Есть в жизни каждого человека моменты, которые делают его сильным, определяют его дальнейший жизненный путь. В эти отрезки жизни время сгущается, и события, происходящие здесь, имеют вес тяжелых камней. Они давят тебя к земле, сжимают в точку, делают тесными твои границы – для того, чтобы, видимо, научить дух твой вырываться за пределы своего естества, в высоты твоих безграничных возможностей. Жизнь тебя сдавливает в своих тисках, реальность втягивает твои надежды и мечты в себя, как в могилу, а ты карабкаешься и сопротивляешься, создаешь преграды событиям, посягающим на твою свободу.
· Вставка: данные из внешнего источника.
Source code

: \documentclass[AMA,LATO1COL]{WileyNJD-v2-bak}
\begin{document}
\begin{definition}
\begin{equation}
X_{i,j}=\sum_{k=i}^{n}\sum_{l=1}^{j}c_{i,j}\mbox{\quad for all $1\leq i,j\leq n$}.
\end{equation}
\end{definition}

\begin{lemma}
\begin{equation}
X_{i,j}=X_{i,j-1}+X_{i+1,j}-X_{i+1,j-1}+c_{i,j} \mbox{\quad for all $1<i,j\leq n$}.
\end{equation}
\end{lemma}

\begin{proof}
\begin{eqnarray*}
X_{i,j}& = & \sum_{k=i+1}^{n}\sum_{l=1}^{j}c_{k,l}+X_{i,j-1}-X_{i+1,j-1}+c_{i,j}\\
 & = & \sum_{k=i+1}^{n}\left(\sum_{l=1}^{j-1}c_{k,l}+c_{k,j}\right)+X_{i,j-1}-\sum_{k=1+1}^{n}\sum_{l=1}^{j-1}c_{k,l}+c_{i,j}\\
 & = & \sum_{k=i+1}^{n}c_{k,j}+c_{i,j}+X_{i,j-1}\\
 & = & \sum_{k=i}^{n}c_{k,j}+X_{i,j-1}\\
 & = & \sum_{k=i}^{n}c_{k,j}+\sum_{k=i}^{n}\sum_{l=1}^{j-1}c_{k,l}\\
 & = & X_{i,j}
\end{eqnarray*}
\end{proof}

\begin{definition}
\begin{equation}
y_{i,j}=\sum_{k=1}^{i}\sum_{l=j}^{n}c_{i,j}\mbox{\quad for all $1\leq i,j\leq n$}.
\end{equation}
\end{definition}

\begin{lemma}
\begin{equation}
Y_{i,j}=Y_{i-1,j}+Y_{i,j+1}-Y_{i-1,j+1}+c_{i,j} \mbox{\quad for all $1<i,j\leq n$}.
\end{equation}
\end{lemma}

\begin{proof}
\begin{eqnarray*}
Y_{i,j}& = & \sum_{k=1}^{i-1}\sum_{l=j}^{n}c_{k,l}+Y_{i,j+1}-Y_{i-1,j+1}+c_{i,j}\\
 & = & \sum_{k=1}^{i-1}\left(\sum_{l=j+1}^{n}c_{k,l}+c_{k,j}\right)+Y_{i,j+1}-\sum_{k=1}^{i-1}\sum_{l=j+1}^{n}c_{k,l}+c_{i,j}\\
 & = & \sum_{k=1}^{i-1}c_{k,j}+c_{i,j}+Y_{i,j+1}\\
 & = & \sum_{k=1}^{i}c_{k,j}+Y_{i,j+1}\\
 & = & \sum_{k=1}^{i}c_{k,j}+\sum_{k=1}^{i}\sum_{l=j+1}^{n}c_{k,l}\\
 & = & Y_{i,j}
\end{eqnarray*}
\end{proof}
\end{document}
В эти тяжелые дни и по прошествии уже долгого времени возвращаться не хочется даже в памяти. Это груз прошлого, груз времени, который хочется забыть, как страшный сон. Как бы ни были важны для тебя эти минуты – больно возвращаться в мгновения, наполненные невероятным напряжением, тоской. И было бы невыносимо жить, если бы не свет и тепло, исходящие из замысла твоей цели, которою ты поставил пред собой и которая согревала тебя изнутри. Этот свет, как путеводная звезда, напитывал тебя верой, осознанием того, что за любым испытанием стоит нечто очень важное, настоящее – твое, необходимое. Дух предварял радостные встречи и счастливые минуты твоего будущего. Благодаря этой интуиции и выживает человек в тяжелых испытаниях. Но пусть эти испытания останутся в прошлом. Навсегда.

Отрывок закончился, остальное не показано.